Stored data entries

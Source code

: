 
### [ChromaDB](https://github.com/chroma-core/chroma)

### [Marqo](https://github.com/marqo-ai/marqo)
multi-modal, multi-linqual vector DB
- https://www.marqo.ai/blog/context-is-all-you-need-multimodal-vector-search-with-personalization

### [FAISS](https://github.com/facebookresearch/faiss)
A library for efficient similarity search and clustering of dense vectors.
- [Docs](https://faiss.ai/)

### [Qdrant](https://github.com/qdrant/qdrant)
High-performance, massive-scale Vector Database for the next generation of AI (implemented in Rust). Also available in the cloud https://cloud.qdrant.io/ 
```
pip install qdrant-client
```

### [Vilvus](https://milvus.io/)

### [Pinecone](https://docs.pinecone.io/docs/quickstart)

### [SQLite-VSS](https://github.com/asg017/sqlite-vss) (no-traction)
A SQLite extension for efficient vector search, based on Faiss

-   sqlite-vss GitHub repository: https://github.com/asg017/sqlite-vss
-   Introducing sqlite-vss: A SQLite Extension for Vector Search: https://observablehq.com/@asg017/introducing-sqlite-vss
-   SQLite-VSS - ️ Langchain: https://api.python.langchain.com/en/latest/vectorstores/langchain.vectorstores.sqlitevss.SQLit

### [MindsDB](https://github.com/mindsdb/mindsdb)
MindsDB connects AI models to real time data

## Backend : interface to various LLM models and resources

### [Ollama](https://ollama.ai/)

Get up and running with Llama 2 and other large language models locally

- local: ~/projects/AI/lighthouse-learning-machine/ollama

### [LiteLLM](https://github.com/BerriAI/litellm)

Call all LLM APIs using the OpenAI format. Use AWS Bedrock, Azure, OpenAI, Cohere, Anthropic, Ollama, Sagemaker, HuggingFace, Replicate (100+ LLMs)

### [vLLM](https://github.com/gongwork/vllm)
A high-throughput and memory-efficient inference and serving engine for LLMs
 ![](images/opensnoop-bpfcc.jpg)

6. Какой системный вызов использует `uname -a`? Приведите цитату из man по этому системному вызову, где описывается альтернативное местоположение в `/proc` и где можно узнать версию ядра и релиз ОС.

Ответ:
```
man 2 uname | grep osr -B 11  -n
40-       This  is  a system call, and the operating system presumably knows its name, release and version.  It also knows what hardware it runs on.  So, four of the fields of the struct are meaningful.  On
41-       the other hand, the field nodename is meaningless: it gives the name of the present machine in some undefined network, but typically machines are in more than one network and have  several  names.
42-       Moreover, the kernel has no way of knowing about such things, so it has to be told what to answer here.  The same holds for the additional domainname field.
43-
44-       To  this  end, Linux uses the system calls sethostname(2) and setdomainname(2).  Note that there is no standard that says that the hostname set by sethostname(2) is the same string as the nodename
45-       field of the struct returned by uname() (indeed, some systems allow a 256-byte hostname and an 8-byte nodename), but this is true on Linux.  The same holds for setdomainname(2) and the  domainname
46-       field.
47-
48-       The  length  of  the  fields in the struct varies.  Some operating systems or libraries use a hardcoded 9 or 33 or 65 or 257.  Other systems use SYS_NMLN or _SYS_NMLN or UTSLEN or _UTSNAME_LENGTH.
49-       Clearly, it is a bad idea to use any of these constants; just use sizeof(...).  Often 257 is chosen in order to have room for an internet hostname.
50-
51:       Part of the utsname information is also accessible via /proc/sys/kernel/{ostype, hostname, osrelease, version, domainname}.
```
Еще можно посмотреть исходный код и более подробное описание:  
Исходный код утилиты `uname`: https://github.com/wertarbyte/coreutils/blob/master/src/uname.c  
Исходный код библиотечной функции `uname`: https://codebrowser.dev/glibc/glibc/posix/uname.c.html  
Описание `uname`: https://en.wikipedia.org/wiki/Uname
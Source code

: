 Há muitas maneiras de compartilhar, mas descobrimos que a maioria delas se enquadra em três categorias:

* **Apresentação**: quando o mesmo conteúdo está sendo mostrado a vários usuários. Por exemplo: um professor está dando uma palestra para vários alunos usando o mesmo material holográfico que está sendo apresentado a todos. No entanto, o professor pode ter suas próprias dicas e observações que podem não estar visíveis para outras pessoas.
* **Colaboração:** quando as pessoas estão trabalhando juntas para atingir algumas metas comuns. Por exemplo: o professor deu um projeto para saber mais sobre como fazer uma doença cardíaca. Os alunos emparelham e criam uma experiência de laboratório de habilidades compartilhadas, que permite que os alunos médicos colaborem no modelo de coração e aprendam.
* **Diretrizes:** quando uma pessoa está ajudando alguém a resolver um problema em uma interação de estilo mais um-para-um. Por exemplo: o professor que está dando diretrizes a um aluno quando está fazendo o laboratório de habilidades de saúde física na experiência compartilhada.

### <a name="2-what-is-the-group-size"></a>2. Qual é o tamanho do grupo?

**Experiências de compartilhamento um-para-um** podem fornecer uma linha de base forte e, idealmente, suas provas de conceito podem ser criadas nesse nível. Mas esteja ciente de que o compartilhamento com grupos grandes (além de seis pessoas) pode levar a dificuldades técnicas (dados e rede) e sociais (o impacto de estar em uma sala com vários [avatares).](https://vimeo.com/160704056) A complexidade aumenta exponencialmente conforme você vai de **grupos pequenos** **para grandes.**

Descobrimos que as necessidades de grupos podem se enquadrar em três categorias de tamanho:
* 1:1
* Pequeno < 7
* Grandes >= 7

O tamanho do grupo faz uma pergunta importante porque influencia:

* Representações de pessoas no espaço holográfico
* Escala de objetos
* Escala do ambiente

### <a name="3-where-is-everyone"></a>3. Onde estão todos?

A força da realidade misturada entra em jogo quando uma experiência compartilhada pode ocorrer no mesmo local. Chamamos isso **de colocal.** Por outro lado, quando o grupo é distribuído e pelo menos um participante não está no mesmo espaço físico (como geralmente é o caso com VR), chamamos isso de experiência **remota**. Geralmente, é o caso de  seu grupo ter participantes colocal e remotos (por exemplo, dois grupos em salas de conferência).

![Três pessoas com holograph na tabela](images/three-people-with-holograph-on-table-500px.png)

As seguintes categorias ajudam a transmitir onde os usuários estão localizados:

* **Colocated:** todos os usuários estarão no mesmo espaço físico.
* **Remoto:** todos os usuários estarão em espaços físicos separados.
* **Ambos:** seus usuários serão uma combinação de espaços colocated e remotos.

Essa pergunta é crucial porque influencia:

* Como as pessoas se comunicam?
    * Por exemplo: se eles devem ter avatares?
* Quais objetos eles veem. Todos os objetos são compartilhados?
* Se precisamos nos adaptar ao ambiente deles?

» **WORK TO BE COMPLETED**: Every entry should be given again exactly as written.

» **EXPECTED ANSWER**:
Source code

: 
### [ChromaDB](https://github.com/chroma-core/chroma)

### [Marqo](https://github.com/marqo-ai/marqo)
multi-modal, multi-linqual vector DB
- https://www.marqo.ai/blog/context-is-all-you-need-multimodal-vector-search-with-personalization

### [FAISS](https://github.com/facebookresearch/faiss)
A library for efficient similarity search and clustering of dense vectors.
- [Docs](https://faiss.ai/)

### [Qdrant](https://github.com/qdrant/qdrant)
High-performance, massive-scale Vector Database for the next generation of AI (implemented in Rust). Also available in the cloud https://cloud.qdrant.io/ 
```
pip install qdrant-client
```

### [Vilvus](https://milvus.io/)

### [Pinecone](https://docs.pinecone.io/docs/quickstart)

### [SQLite-VSS](https://github.com/asg017/sqlite-vss) (no-traction)
A SQLite extension for efficient vector search, based on Faiss

-   sqlite-vss GitHub repository: https://github.com/asg017/sqlite-vss
-   Introducing sqlite-vss: A SQLite Extension for Vector Search: https://observablehq.com/@asg017/introducing-sqlite-vss
-   SQLite-VSS - ️ Langchain: https://api.python.langchain.com/en/latest/vectorstores/langchain.vectorstores.sqlitevss.SQLit

### [MindsDB](https://github.com/mindsdb/mindsdb)
MindsDB connects AI models to real time data

## Backend : interface to various LLM models and resources

### [Ollama](https://ollama.ai/)

Get up and running with Llama 2 and other large language models locally

- local: ~/projects/AI/lighthouse-learning-machine/ollama

### [LiteLLM](https://github.com/BerriAI/litellm)

Call all LLM APIs using the OpenAI format. Use AWS Bedrock, Azure, OpenAI, Cohere, Anthropic, Ollama, Sagemaker, HuggingFace, Replicate (100+ LLMs)

### [vLLM](https://github.com/gongwork/vllm)
A high-throughput and memory-efficient inference and serving engine for LLMs
 ![](images/opensnoop-bpfcc.jpg)

6. Какой системный вызов использует `uname -a`? Приведите цитату из man по этому системному вызову, где описывается альтернативное местоположение в `/proc` и где можно узнать версию ядра и релиз ОС.

Ответ:
```
man 2 uname | grep osr -B 11  -n
40-       This  is  a system call, and the operating system presumably knows its name, release and version.  It also knows what hardware it runs on.  So, four of the fields of the struct are meaningful.  On
41-       the other hand, the field nodename is meaningless: it gives the name of the present machine in some undefined network, but typically machines are in more than one network and have  several  names.
42-       Moreover, the kernel has no way of knowing about such things, so it has to be told what to answer here.  The same holds for the additional domainname field.
43-
44-       To  this  end, Linux uses the system calls sethostname(2) and setdomainname(2).  Note that there is no standard that says that the hostname set by sethostname(2) is the same string as the nodename
45-       field of the struct returned by uname() (indeed, some systems allow a 256-byte hostname and an 8-byte nodename), but this is true on Linux.  The same holds for setdomainname(2) and the  domainname
46-       field.
47-
48-       The  length  of  the  fields in the struct varies.  Some operating systems or libraries use a hardcoded 9 or 33 or 65 or 257.  Other systems use SYS_NMLN or _SYS_NMLN or UTSLEN or _UTSNAME_LENGTH.
49-       Clearly, it is a bad idea to use any of these constants; just use sizeof(...).  Often 257 is chosen in order to have room for an internet hostname.
50-
51:       Part of the utsname information is also accessible via /proc/sys/kernel/{ostype, hostname, osrelease, version, domainname}.
```
Еще можно посмотреть исходный код и более подробное описание:  
Исходный код утилиты `uname`: https://github.com/wertarbyte/coreutils/blob/master/src/uname.c  
Исходный код библиотечной функции `uname`: https://codebrowser.dev/glibc/glibc/posix/uname.c.html  
Описание `uname`: https://en.wikipedia.org/wiki/Uname
Source code

: Há muitas maneiras de compartilhar, mas descobrimos que a maioria delas se enquadra em três categorias:

* **Apresentação**: quando o mesmo conteúdo está sendo mostrado a vários usuários. Por exemplo: um professor está dando uma palestra para vários alunos usando o mesmo material holográfico que está sendo apresentado a todos. No entanto, o professor pode ter suas próprias dicas e observações que podem não estar visíveis para outras pessoas.
* **Colaboração:** quando as pessoas estão trabalhando juntas para atingir algumas metas comuns. Por exemplo: o professor deu um projeto para saber mais sobre como fazer uma doença cardíaca. Os alunos emparelham e criam uma experiência de laboratório de habilidades compartilhadas, que permite que os alunos médicos colaborem no modelo de coração e aprendam.
* **Diretrizes:** quando uma pessoa está ajudando alguém a resolver um problema em uma interação de estilo mais um-para-um. Por exemplo: o professor que está dando diretrizes a um aluno quando está fazendo o laboratório de habilidades de saúde física na experiência compartilhada.

### <a name="2-what-is-the-group-size"></a>2. Qual é o tamanho do grupo?

**Experiências de compartilhamento um-para-um** podem fornecer uma linha de base forte e, idealmente, suas provas de conceito podem ser criadas nesse nível. Mas esteja ciente de que o compartilhamento com grupos grandes (além de seis pessoas) pode levar a dificuldades técnicas (dados e rede) e sociais (o impacto de estar em uma sala com vários [avatares).](https://vimeo.com/160704056) A complexidade aumenta exponencialmente conforme você vai de **grupos pequenos** **para grandes.**

Descobrimos que as necessidades de grupos podem se enquadrar em três categorias de tamanho:
* 1:1
* Pequeno < 7
* Grandes >= 7

O tamanho do grupo faz uma pergunta importante porque influencia:

* Representações de pessoas no espaço holográfico
* Escala de objetos
* Escala do ambiente

### <a name="3-where-is-everyone"></a>3. Onde estão todos?

A força da realidade misturada entra em jogo quando uma experiência compartilhada pode ocorrer no mesmo local. Chamamos isso **de colocal.** Por outro lado, quando o grupo é distribuído e pelo menos um participante não está no mesmo espaço físico (como geralmente é o caso com VR), chamamos isso de experiência **remota**. Geralmente, é o caso de  seu grupo ter participantes colocal e remotos (por exemplo, dois grupos em salas de conferência).

![Três pessoas com holograph na tabela](images/three-people-with-holograph-on-table-500px.png)

As seguintes categorias ajudam a transmitir onde os usuários estão localizados:

* **Colocated:** todos os usuários estarão no mesmo espaço físico.
* **Remoto:** todos os usuários estarão em espaços físicos separados.
* **Ambos:** seus usuários serão uma combinação de espaços colocated e remotos.

Essa pergunta é crucial porque influencia:

* Como as pessoas se comunicam?
    * Por exemplo: se eles devem ter avatares?
* Quais objetos eles veem. Todos os objetos são compartilhados?
* Se precisamos nos adaptar ao ambiente deles?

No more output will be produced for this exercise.